If I have file1.zip that contains files, A, B, C and I generate file2.zip that only contains files A, B. Those are just 2 independent zip files. It makes zero sense to put in the spec that you can add, replace, and delete files unless that knowledge some how affects the format of a zip file.

In other words. If you have

  [local file A]
  [local file B]
  [local file C]
  [central directory file A]
  [central directory file C]
  [end of central directory]

Then clearly B is deleted as the central directory doesn't reference it. On the other hand, if there's no [local file B] then you just have an independent zip file, independent of some other zip file that has B in it. No need for the spec to even mention that situation.

Similarly if you had

  [local file A (old)]
  [local file B]
  [local file C]
  [local file A (new)]
  [central directory file A(new)]
  [central directory file B]
  [central directory file C]
  [end of central directory]

Then A (old) has been replaced by A (new) according to the central directory. If on the other hand there is no [local file A (old)] you just have an independent zip file.

You might think this is nonsense but you have to remember, pkzip comes from the era of floppy disks. Reading an entire zip file's contents and writing out a brand new zip file could be an extremely slow process. In both cases, the ability to delete a file just by updating the central directory, or to add a file by reading the existing central directory, appending the new data, then writing a new central directory, is a desirable feature. This would be especially true if you had a zip file that spanned multiple floppy disks; something that was common in 1989. You'd like to be able to update a README.TXT in your zip file without having to re-write multiple floppies.
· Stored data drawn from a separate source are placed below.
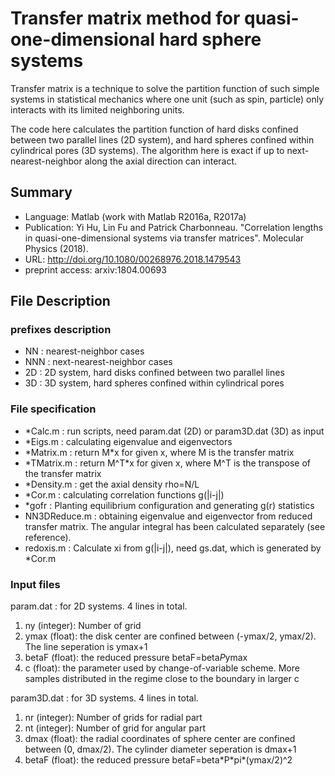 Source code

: # Transfer matrix method for quasi-one-dimensional hard sphere systems


Transfer matrix is a technique to solve the partition function of such simple systems in statistical mechanics where one unit (such as spin, particle) only interacts with its limited neighboring units.

The code here calculates the partition function of hard disks confined between two parallel lines (2D system), and hard spheres confined within cylindrical pores (3D systems). The algorithm here is exact if up to next-nearest-neighbor along the axial direction can interact.

## Summary

- Language: Matlab (work with Matlab R2016a, R2017a)
- Publication: Yi Hu, Lin Fu and Patrick Charbonneau. \"Correlation lengths in quasi-one-dimensional systems via transfer matrices\". Molecular Physics (2018). 
- URL: http://doi.org/10.1080/00268976.2018.1479543
- preprint access: arxiv:1804.00693

## File Description

### prefixes description
- NN : nearest-neighbor cases
- NNN : next-nearest-neighbor cases
- 2D : 2D system, hard disks confined between two parallel lines
- 3D : 3D system, hard spheres confined within cylindrical pores

### File specification
- \*Calc.m : run scripts, need param.dat (2D) or param3D.dat (3D) as input
- \*Eigs.m : calculating eigenvalue and eigenvectors
- \*Matrix.m : return M\*x for given x, where M is the transfer matrix
- \*TMatrix.m : return M^T\*x for given x, where M^T is the transpose of the transfer matrix
- \*Density.m : get the axial density rho=N/L 
- \*Cor.m : calculating correlation functions g(|i-j|)
- \*gofr : Planting equilibrium configuration and generating g(r) statistics
- NN3DReduce.m : obtaining eigenvalue and eigenvector from reduced transfer matrix. The angular integral has been calculated separately (see reference).
- redoxis.m : Calculate xi from g(|i-j|), need gs.dat, which is generated by \*Cor.m

### Input files
param.dat : for 2D systems. 4 lines in total.

1. ny (integer): Number of grid
2. ymax (float): the disk center are confined between (-ymax/2, ymax/2). The line seperation is ymax+1
3. betaF (float): the reduced pressure betaF=beta*P*ymax
4. c (float): the parameter used by change-of-variable scheme. More samples distributed in the regime close to the boundary in larger c

param3D.dat : for 3D systems. 4 lines in total.

1. nr (integer): Number of grids for radial part
2. nt (integer): Number of grid for angular part
3. dmax (float): the radial coordinates of sphere center are confined between (0, dmax/2). The cylinder diameter seperation is dmax+1
4. betaF (float): the reduced pressure betaF=beta\*P\*pi\*(ymax/2)^2

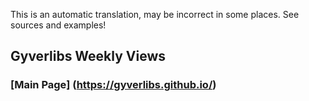 This is an automatic translation, may be incorrect in some places. See sources and examples!

## Gyverlibs Weekly Views
### [Main Page] (https://gyverlibs.github.io/) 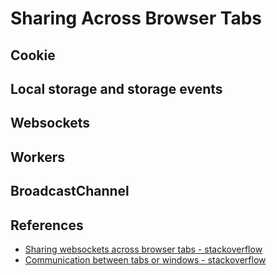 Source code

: 
# Sharing Across Browser Tabs

## Cookie

## Local storage and storage events

## Websockets

## Workers

## BroadcastChannel

## References

  * [Sharing websockets across browser tabs - stackoverflow](https://stackoverflow.com/questions/9554896/sharing-websocket-across-browser-tabs)
  * [Communication between tabs or windows - stackoverflow](https://stackoverflow.com/questions/28230845/communication-between-tabs-or-windows)
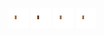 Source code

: ![human dark left leg-1](../share/lair/human_dark_left_leg/human_dark_left_leg-1.png)
![human dark left leg-2](../share/lair/human_dark_left_leg/human_dark_left_leg-2.png)
![human dark left leg-4](../share/lair/human_dark_left_leg/human_dark_left_leg-4.png)
![human dark left leg-3](../share/lair/human_dark_left_leg/human_dark_left_leg-3.png)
In discussion with PKWare, they state the following

The format was originally intended to be written front-to-back so the central directory and end of central directory record could be written out last after all files included in the ZIP are known and written. If adding files, changes can applied without rewriting the entire file. This was how the original PKZIP application was designed to write .ZIP files. When reading, it will read the ZIP file end of central directory first to locate the central directory and then seek to any files it needs to access

Of course "add" is different than "delete" and "replace".

Whether or not having local files not referenced by the central directory is undefined by the spec. It is only implied by the mention of:

Files MAY be added or replaced within a ZIP file, or deleted.

If it is valid for the central directory to not reference all the local files then reading a zip file by scanning from the front may fail. Without special care you'd get files that aren't supposed to exist or errors from trying to overwrite existing files.

But, that contradicts 4.1.9 that says zip files maybe be streamed. If zip files can be streamed then both of the example above would fail because in the first case we'd see file B and in the second we'd see file A (old) before we saw that the central directory doesn't reference them. If you have to wait for the central directory before you can correctly use any of the entries then functionally you can not stream zip files.

Can the self extracting portion have any zip IDs in it?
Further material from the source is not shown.